El Jadida : L’utopique préservation du patrimoine de la ville

Certes, il est parfois difficile de concilier modernité et protection du patrimoine dans une ville, notamment quand il s’agit d’une ville en plein essor économique et surtout en plein explosion démographique.

On est souvent confronté au problème de la concentration des habitants et des services administratifs au niveau du centre-ville, ce qui altère fortement l’image esthétique de la ville ainsi que la qualité de vie des citoyens.

Nul ne conteste que vivre dans un centre-ville ancien, c’est bénéficier, certes, d’un cadre historique d’une architecture exceptionnelle. Cependant, ces bâtiments qui donnent cette sensation de nostalgie ont été édifiés à une époque où la population était réduite et où le nombre de véhicules en circulation ne dépassait pas quelques dizaines, si bien que le problème de places de stationnement n’effleurait même pas l’esprit de ces jeunes architectes talentueux qui ont si bien conçu la majorité de ces édifices que l’on tague  actuellement de patrimoine.

A cette belle époque où la pollution sonore n’existait pas, il faisait bon vivre dans un appartement qui n’a pas probablement  la qualité désirée, mais sis à un emplacement idéal où tout est à proximité : boulot, marché, épicerie, magasin, librairie, salle de sport, et même cafés et cinémas.
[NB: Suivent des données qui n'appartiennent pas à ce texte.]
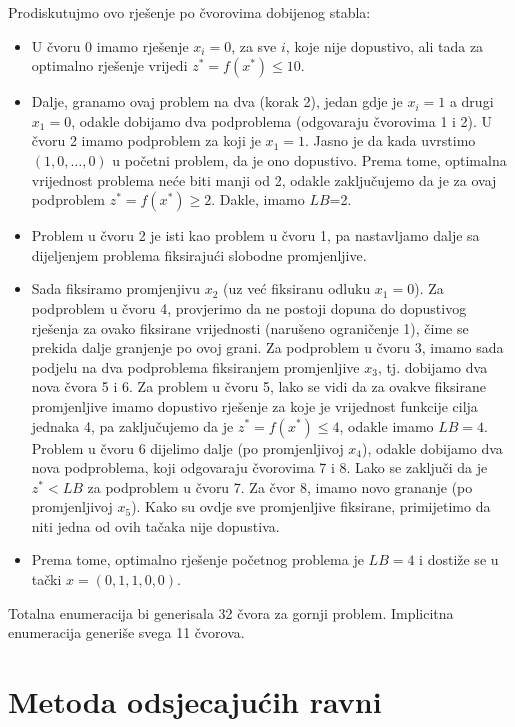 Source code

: \documentclass[a4paper, utf8, 11pt, colorlinks]{book}
\theoremstyle{definition}
\begin{document}
Prodiskutujmo ovo rješenje po čvorovima dobijenog stabla:
  \begin{itemize}
      \item U čvoru 0 imamo  rješenje $x_i = 0$, za sve $i$, koje  nije dopustivo, ali  tada za optimalno rješenje vrijedi $z^*=f(x^*) \leq 10$.
      \item  Dalje, granamo ovaj problem na dva (korak 2), jedan gdje je $x_i=1$ a drugi $x_1=0$, odakle dobijamo dva podproblema (odgovaraju čvorovima 1 i 2). U čvoru 2 imamo podproblem za koji je $x_1=1$. Jasno je da kada uvrstimo $(1,0, \ldots, 0)$ u početni problem, da je ono dopustivo. Prema tome, optimalna vrijednost problema neće biti manji od 2, odakle zaključujemo da je za ovaj podproblem $z^*=f(x^*) \geq 2$. Dakle, imamo $LB$=2. 
      \item Problem u čvoru 2 je isti kao problem u čvoru 1, pa nastavljamo dalje sa dijeljenjem problema fiksirajući slobodne promjenljive. 
      \item Sada fiksiramo promjenjivu $x_2$ (uz već fiksiranu odluku $x_1=0$). 
            Za podproblem u čvoru 4, provjerimo da ne postoji dopuna do dopustivog rješenja za ovako fiksirane vrijednosti (narušeno ograničenje 1), čime se prekida dalje granjenje po ovoj grani. Za podproblem u čvoru 3, imamo sada podjelu na dva podproblema fiksiranjem promjenljive $x_3$, tj. dobijamo dva   nova čvora 5 i 6. Za problem u čvoru 5, lako se vidi da za ovakve fiksirane promjenljive imamo dopustivo rješenje za koje je vrijednost funkcije cilja jednaka 4, pa zaključujemo da je $z^*=f(x^*) \leq 4$, odakle imamo $LB=4$. Problem u čvoru 6 dijelimo dalje (po promjenljivoj $x_4$), odakle dobijamo dva nova podproblema, koji odgovaraju čvorovima 7 i 8. Lako se zaključi da je $z^*<LB$ za   podproblem u čvoru 7.  Za čvor 8, imamo novo grananje (po promjenljivoj $x_5$). Kako su ovdje sve promjenljive fiksirane, primijetimo da niti jedna od ovih tačaka  nije dopustiva.
            \item Prema tome, optimalno rješenje početnog problema je $LB=4$ i dostiže se u tački $x=(0, 1, 1, 0, 0)$. 
  \end{itemize}
  Totalna enumeracija bi generisala 32 čvora za gornji problem. Implicitna enumeracija generiše svega 11 čvorova. 
 
\section{Metoda odsjecajućih ravni}
  
\end{document}
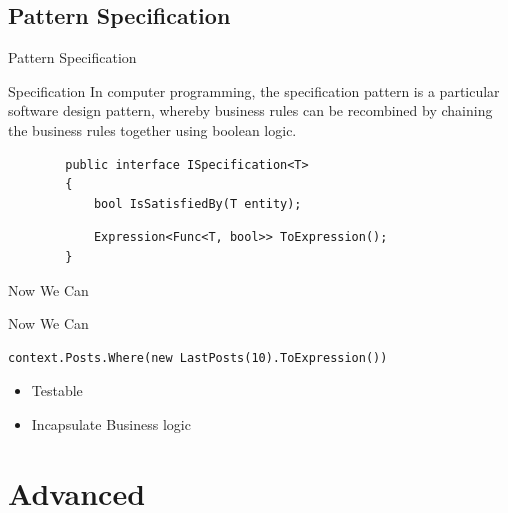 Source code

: \documentclass{bredelebeamer}
\begin{document}
\subsection{Pattern Specification}
\begin{frame}[fragile]{Pattern Specification}
    \begin{block}{Specification}
        In computer programming, the specification pattern is a particular software design pattern, whereby business rules can be recombined by chaining the business rules together using boolean logic. 
    \end{block}
    \pause
    \begin{lstlisting}
        public interface ISpecification<T>
        {
            bool IsSatisfiedBy(T entity);
    \end{lstlisting}
    \pause
    \begin{lstlisting}
            Expression<Func<T, bool>> ToExpression();
        }
    \end{lstlisting}
\end{frame}
\begin{frame}[fragile]{Now We Can}
    
\end{frame}

\begin{frame}[fragile]{Now We Can}
    \begin{lstlisting}
context.Posts.Where(new LastPosts(10).ToExpression())
    \end{lstlisting}
    \begin{itemize}
        \item{Testable}
        \item{Incapsulate Business logic}
    \end{itemize}
\end{frame}
\section{Advanced}
\end{document}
Cependant, cette époque est bien révolue et de l’eau a bien coulé sous les ponts de la mythique Mazagan qui s’est transformée en un pôle économique depuis la réalisation du grand port de Jorf Lasfar.

La ville a ébauché son décollage économique mais également sa descente aux enfers à cause de l’avidité de ceux qui en ont pris les commandes par leur corruption et leurs aspirations mal intentionnées d’en faire leur principale source de richesse en la délestant de tous ses biens.

Il faut rappeler que le réaménagement du centre-ville devrait mettre en relief la qualité des espaces urbains et de leurs usages, à savoir le rapport au site géographique, en accordant une attention particulière à la traversée de la ville, en agençant magasins, salles de cinémas (pourquoi pas ?), réhabilitation du théâtre, lieux de loisirs tels que des salles de jeux, et bien entendu tout ce qui a trait à l’aspect touristique tels que hôtels, cafés, restaurants…

Ce n’est que de cette façon qu’on redonnera au centre-ville ses lettres de noblesse vu son emplacement stratégique à proximité de la plage et de l’incontournable parc Mohammed V qui gagnerait à être réaménagé, et surtout entretenu comme il l’a été auparavant.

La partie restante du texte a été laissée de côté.